[Dataset excerpts]
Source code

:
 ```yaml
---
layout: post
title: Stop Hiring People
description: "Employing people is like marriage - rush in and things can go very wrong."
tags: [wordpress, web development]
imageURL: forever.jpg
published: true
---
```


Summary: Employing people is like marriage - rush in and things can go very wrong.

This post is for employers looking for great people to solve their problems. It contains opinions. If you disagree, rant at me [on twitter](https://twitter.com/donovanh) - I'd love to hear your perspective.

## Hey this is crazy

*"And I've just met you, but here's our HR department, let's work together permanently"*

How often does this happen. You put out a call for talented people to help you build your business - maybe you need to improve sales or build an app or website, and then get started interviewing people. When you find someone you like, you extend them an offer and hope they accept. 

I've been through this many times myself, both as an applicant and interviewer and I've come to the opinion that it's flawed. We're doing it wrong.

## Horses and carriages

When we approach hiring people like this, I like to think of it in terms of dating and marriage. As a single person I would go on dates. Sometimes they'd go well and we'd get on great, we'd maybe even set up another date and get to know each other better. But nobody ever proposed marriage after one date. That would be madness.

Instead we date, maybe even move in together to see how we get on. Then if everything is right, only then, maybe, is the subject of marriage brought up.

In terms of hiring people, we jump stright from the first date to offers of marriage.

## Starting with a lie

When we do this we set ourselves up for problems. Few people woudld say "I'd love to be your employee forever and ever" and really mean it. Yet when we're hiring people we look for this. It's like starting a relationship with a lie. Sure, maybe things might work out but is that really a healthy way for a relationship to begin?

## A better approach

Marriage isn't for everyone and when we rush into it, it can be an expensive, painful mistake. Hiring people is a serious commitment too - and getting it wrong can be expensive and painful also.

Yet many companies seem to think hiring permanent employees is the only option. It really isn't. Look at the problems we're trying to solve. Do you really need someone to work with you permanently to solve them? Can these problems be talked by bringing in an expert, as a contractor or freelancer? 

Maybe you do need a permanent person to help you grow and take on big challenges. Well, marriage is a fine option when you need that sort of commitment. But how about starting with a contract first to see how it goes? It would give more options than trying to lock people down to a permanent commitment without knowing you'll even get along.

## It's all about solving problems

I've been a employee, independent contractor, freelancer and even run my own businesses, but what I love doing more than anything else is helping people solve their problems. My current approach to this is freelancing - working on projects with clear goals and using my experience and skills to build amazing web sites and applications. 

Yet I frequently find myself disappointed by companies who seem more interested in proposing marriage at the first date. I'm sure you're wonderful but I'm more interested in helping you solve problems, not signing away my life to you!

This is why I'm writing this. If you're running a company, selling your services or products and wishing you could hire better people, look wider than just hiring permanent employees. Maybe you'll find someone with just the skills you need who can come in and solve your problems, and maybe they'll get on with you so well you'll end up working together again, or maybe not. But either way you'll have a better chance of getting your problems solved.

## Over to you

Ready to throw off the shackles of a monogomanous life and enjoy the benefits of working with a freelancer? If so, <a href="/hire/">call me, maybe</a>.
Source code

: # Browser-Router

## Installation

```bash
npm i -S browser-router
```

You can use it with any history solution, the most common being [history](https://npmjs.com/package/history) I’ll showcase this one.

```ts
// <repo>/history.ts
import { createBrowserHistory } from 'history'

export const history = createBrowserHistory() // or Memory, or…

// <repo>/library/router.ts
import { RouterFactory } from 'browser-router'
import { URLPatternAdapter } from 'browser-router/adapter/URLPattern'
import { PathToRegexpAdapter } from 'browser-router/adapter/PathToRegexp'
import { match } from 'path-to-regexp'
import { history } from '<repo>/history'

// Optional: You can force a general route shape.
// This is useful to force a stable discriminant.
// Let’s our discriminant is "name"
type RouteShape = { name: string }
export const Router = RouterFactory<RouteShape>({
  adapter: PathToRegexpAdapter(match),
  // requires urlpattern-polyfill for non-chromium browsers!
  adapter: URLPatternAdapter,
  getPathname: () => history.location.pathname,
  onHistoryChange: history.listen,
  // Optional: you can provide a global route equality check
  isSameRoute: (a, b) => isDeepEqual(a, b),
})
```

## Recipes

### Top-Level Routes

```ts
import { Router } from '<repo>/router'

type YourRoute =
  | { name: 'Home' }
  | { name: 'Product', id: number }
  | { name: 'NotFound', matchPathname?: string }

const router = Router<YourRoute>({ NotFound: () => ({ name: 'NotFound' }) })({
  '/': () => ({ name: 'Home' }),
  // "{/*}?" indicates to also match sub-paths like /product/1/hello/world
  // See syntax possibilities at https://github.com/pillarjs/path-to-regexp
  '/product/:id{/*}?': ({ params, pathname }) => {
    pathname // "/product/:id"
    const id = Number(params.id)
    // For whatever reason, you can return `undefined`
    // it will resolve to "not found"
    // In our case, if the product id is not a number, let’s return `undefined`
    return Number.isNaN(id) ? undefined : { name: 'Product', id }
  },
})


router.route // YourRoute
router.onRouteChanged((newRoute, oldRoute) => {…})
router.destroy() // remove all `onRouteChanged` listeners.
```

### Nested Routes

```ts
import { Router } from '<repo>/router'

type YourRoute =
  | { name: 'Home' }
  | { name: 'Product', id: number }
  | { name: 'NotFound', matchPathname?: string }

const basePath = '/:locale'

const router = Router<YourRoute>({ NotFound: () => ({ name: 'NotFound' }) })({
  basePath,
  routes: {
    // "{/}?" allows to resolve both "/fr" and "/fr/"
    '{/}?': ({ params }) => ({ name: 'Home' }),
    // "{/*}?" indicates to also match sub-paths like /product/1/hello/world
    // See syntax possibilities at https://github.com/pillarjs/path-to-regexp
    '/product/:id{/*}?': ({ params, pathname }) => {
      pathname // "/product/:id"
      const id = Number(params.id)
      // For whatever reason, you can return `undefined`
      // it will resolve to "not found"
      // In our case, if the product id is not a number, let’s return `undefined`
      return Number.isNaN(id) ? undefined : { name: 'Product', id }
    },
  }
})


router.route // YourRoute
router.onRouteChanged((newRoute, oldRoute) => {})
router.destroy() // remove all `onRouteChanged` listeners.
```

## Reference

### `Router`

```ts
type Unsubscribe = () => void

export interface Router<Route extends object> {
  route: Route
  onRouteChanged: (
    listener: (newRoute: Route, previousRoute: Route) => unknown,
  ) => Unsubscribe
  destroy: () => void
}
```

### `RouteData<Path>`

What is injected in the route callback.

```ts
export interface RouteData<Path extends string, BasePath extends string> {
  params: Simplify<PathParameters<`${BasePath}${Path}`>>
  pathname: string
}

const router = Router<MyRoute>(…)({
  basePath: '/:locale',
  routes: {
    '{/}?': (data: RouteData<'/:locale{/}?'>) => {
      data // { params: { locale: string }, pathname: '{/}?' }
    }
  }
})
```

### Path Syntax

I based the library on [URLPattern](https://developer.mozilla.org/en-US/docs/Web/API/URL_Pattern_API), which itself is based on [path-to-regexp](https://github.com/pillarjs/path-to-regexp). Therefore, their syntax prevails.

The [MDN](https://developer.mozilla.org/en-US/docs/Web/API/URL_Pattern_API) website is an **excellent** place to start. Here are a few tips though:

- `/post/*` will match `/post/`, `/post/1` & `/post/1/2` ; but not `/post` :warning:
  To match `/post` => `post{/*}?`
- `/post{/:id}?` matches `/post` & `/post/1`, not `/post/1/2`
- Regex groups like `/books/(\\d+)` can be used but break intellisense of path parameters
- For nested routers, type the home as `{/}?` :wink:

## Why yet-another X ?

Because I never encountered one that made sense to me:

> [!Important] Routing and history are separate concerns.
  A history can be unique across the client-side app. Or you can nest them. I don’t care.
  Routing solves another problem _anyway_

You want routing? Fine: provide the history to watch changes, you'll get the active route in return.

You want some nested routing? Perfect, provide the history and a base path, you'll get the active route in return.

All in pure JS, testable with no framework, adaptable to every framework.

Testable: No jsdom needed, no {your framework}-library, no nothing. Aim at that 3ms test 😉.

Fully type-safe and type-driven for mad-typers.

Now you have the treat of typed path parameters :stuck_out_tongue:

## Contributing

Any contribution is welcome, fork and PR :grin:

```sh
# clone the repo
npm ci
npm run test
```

- YOUR ASSIGNMENT
Print again the lines of the entries above that fall between the line holding "Yet many companies" and the line holding "I've been a", inclusive, exactly as they stand.

- EXERCISE ANSWER
Yet many companies seem to think hiring permanent employees is the only option. It really isn't. Look at the problems we're trying to solve. Do you really need someone to work with you permanently to solve them? Can these problems be talked by bringing in an expert, as a contractor or freelancer? 

Maybe you do need a permanent person to help you grow and take on big challenges. Well, marriage is a fine option when you need that sort of commitment. But how about starting with a contract first to see how it goes? It would give more options than trying to lock people down to a permanent commitment without knowing you'll even get along.

## It's all about solving problems

I've been a employee, independent contractor, freelancer and even run my own businesses, but what I love doing more than anything else is helping people solve their problems. My current approach to this is freelancing - working on projects with clear goals and using my experience and skills to build amazing web sites and applications. 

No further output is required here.